AA - New York - Nur Gülsoy
Le soutien inconditionnel des Etats-Unis à Israël s'illustre bien à travers le rejet des amaricains jusqu'à maintenant, de 41 projets de résolution au sein du Conseil de sécurité des Nations Unies (CSNU) condamnant l'expansionnisme d'Israël ainsi que ses attaques dans la région et l'appelant à abandonner sa politique de colonisation de la Palestine.
L'opération militaire israélienne qui a fait plus de 400 morts dont la plupart sont des civils et des enfants, a remis en cause le rôle des Nations Unies (ONU).

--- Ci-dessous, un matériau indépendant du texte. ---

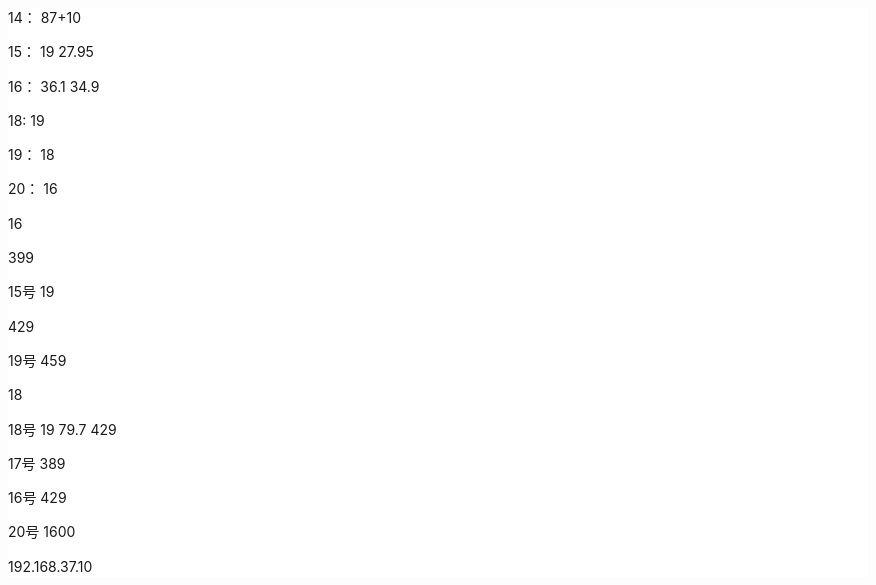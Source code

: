 






14： 87+10  

15： 19   27.95

16： 36.1    34.9

18:    19

19： 18     

20： 16











16

399



15号  19

429



19号 459   

18



18号  19   79.7  429 



17号  389 

16号 429



20号  1600









192.168.37.10







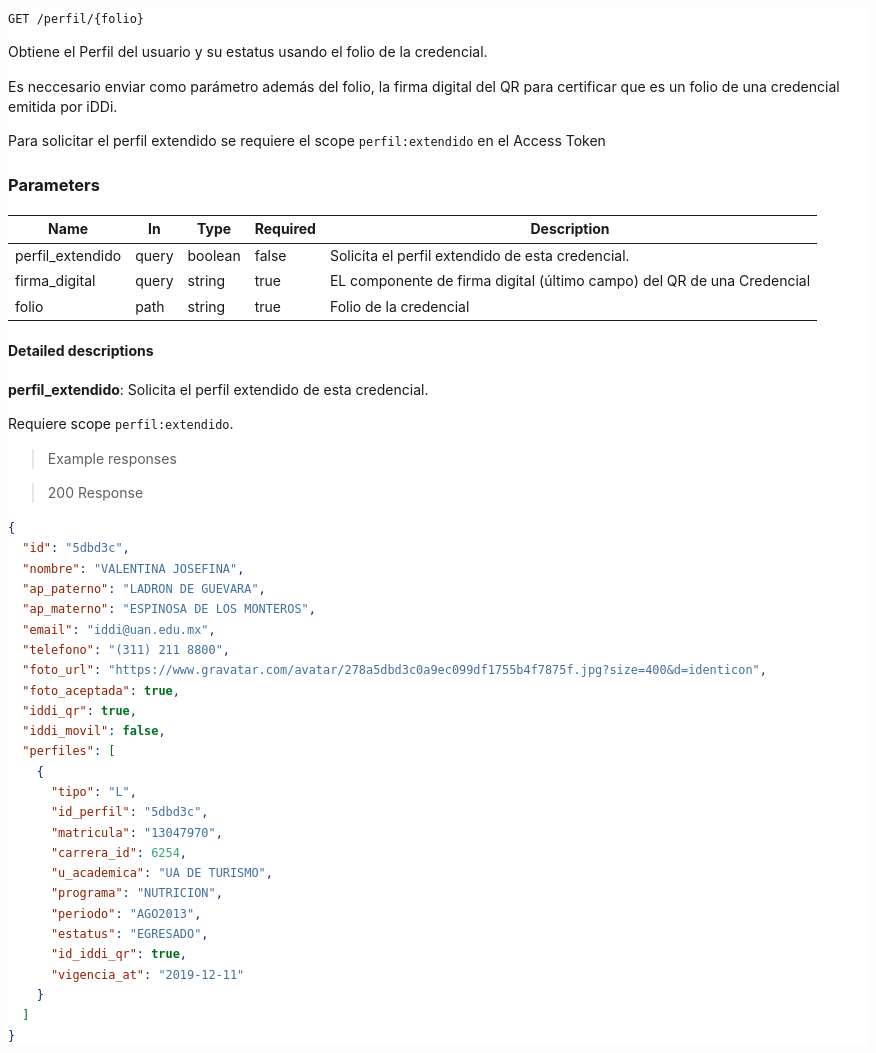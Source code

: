 `GET /perfil/{folio}`

Obtiene el Perfil del usuario y su estatus usando el folio de la credencial.

Es neccesario enviar como parámetro además del folio, la firma digital del QR para certificar que es un folio de una credencial emitida por iDDi.

Para solicitar el perfil extendido se requiere el scope `perfil:extendido` en el Access Token

<h3 id="perfil-por-folio-parameters">Parameters</h3>

|Name|In|Type|Required|Description|
|---|---|---|---|---|
|perfil_extendido|query|boolean|false|Solicita el perfil extendido de esta credencial.|
|firma_digital|query|string|true|EL componente de firma digital (último campo) del QR de una Credencial|
|folio|path|string|true|Folio de la credencial|

#### Detailed descriptions

**perfil_extendido**: Solicita el perfil extendido de esta credencial.

Requiere scope `perfil:extendido`.

> Example responses

> 200 Response

```json
{
  "id": "5dbd3c",
  "nombre": "VALENTINA JOSEFINA",
  "ap_paterno": "LADRON DE GUEVARA",
  "ap_materno": "ESPINOSA DE LOS MONTEROS",
  "email": "iddi@uan.edu.mx",
  "telefono": "(311) 211 8800",
  "foto_url": "https://www.gravatar.com/avatar/278a5dbd3c0a9ec099df1755b4f7875f.jpg?size=400&d=identicon",
  "foto_aceptada": true,
  "iddi_qr": true,
  "iddi_movil": false,
  "perfiles": [
    {
      "tipo": "L",
      "id_perfil": "5dbd3c",
      "matricula": "13047970",
      "carrera_id": 6254,
      "u_academica": "UA DE TURISMO",
      "programa": "NUTRICION",
      "periodo": "AGO2013",
      "estatus": "EGRESADO",
      "id_iddi_qr": true,
      "vigencia_at": "2019-12-11"
    }
  ]
}
```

Le CSNU, organe principal de prise de décision dans l'organisation, a assumé à lui seul la responsabilité d'instaurer la paix et la sécurité, avec ses quinze membres dont cinq permanents et dix provisoires.

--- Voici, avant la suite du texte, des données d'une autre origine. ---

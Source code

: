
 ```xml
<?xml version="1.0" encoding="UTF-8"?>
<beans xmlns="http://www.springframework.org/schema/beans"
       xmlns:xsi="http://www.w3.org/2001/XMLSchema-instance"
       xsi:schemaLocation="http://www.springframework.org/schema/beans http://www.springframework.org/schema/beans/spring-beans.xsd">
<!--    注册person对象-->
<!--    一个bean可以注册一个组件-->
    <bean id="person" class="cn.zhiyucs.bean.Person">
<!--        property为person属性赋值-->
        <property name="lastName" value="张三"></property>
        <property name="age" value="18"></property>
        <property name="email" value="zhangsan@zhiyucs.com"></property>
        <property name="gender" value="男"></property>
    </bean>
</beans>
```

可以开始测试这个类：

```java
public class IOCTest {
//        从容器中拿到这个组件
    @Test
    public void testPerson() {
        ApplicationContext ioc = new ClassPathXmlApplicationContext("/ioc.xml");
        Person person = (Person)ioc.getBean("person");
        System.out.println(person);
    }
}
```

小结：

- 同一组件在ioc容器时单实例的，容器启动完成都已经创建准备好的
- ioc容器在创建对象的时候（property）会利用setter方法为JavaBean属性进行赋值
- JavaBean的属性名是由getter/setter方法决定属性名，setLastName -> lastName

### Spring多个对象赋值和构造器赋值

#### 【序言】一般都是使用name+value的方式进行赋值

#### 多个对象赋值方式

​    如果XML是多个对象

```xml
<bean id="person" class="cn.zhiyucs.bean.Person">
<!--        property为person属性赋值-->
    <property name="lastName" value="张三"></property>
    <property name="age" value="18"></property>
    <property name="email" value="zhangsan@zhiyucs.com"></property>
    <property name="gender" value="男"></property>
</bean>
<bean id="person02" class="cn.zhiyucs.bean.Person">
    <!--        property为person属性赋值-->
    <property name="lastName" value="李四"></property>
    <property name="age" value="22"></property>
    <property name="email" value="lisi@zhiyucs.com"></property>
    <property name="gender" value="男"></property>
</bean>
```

À part les cinq membres permanents (États-Unis, Russie, Chine, France et Royaume-Uni), l'Argentine, le Chili, le Nigéria, le Rwanda, le Tchad, l'Australie, la Jordanie, la Corée du Nord, le Luxembourg et la Lithuanie en sont également mais pour deux ans et sans droit de véto.

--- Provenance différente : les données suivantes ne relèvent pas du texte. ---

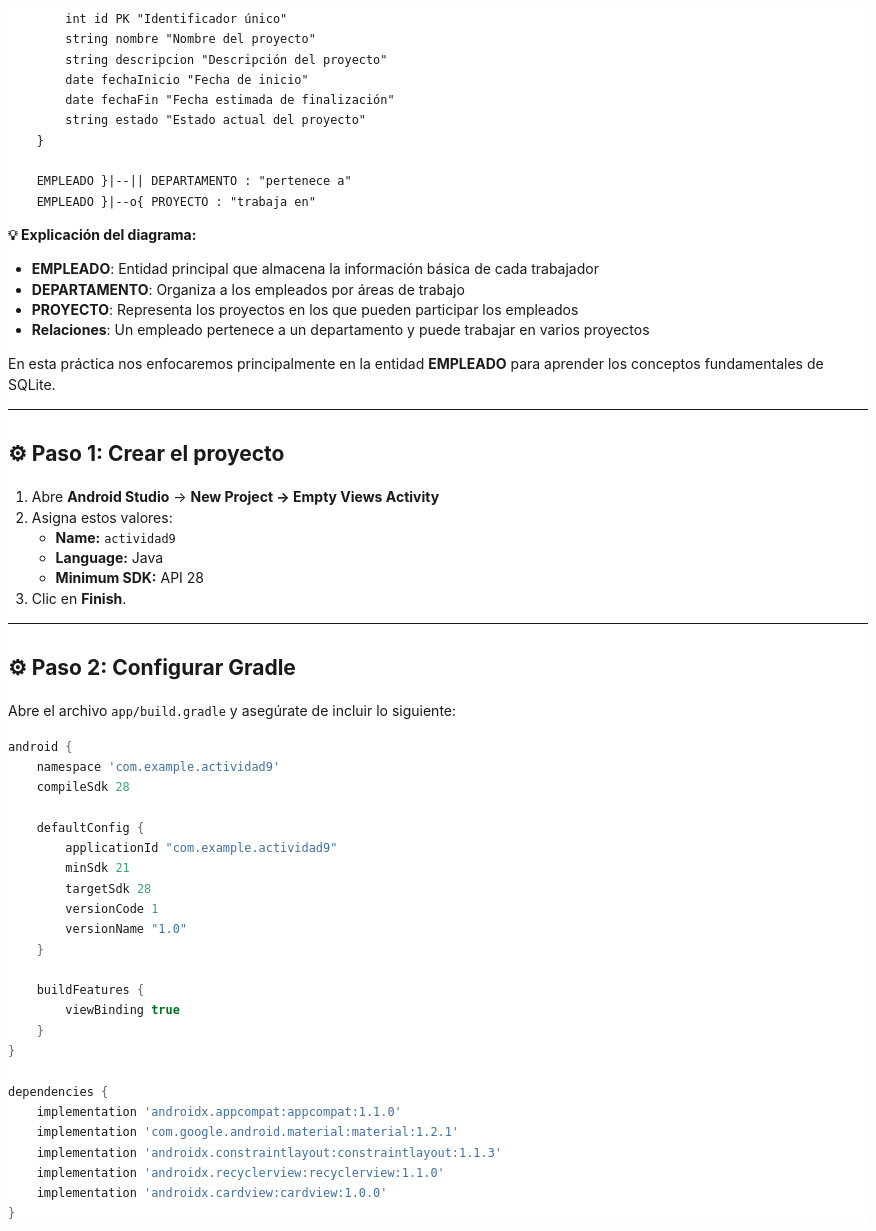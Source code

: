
 ```mermaid
        int id PK "Identificador único"
        string nombre "Nombre del proyecto"
        string descripcion "Descripción del proyecto"
        date fechaInicio "Fecha de inicio"
        date fechaFin "Fecha estimada de finalización"
        string estado "Estado actual del proyecto"
    }

    EMPLEADO }|--|| DEPARTAMENTO : "pertenece a"
    EMPLEADO }|--o{ PROYECTO : "trabaja en"
```

**💡 Explicación del diagrama:**

-  **EMPLEADO**: Entidad principal que almacena la información básica de cada trabajador
-  **DEPARTAMENTO**: Organiza a los empleados por áreas de trabajo
-  **PROYECTO**: Representa los proyectos en los que pueden participar los empleados
-  **Relaciones**: Un empleado pertenece a un departamento y puede trabajar en varios proyectos

En esta práctica nos enfocaremos principalmente en la entidad **EMPLEADO** para aprender los conceptos fundamentales de SQLite.

---

## ⚙️ Paso 1: Crear el proyecto

1. Abre **Android Studio** → **New Project → Empty Views Activity**
2. Asigna estos valores:
   -  **Name:** `actividad9`
   -  **Language:** Java
   -  **Minimum SDK:** API 28
3. Clic en **Finish**.

---

## ⚙️ Paso 2: Configurar Gradle

Abre el archivo `app/build.gradle` y asegúrate de incluir lo siguiente:

```gradle
android {
    namespace 'com.example.actividad9'
    compileSdk 28

    defaultConfig {
        applicationId "com.example.actividad9"
        minSdk 21
        targetSdk 28
        versionCode 1
        versionName "1.0"
    }

    buildFeatures {
        viewBinding true
    }
}

dependencies {
    implementation 'androidx.appcompat:appcompat:1.1.0'
    implementation 'com.google.android.material:material:1.2.1'
    implementation 'androidx.constraintlayout:constraintlayout:1.1.3'
    implementation 'androidx.recyclerview:recyclerview:1.1.0'
    implementation 'androidx.cardview:cardview:1.0.0'
}
```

Seuls les membres permanents détiennent le droit de véto sur les projets de résolution. Les États-Unis empêchent systématiquement toute condamnation émise contre Israël. Ils ont même réjeté des projets de résolution acceptés par les quatorze autres membres.
Selon les données officielles de l'ONU, les États-Unis n'ont pas usé de leur droit de véto depuis la création de l'organisation en 1946, jusqu'en 1970. Depuis cette date jusqu'à nos jours, les États-Unis ont réjeté 79 propositions.
Plus de la moitié de celles-ci, soit 41, ont trait aux activités illégales d'Israël au Moyen-Orient.
Ainsi, les États-Unis ont pour la première fois réjeté le 10 septembre 1972, et plus récemment le 18 février 2011, les résolutions considérant illégale, la création de colonies israéliennes sur le territoire qu'il a occupé.
Ces projets de résolution exigeaient également le retour aux frontières de 1967.
Outre les activités d'Israël, les États-Unis se sont prononcés contre la demande de la Palestine d'adhérer à l'ONU.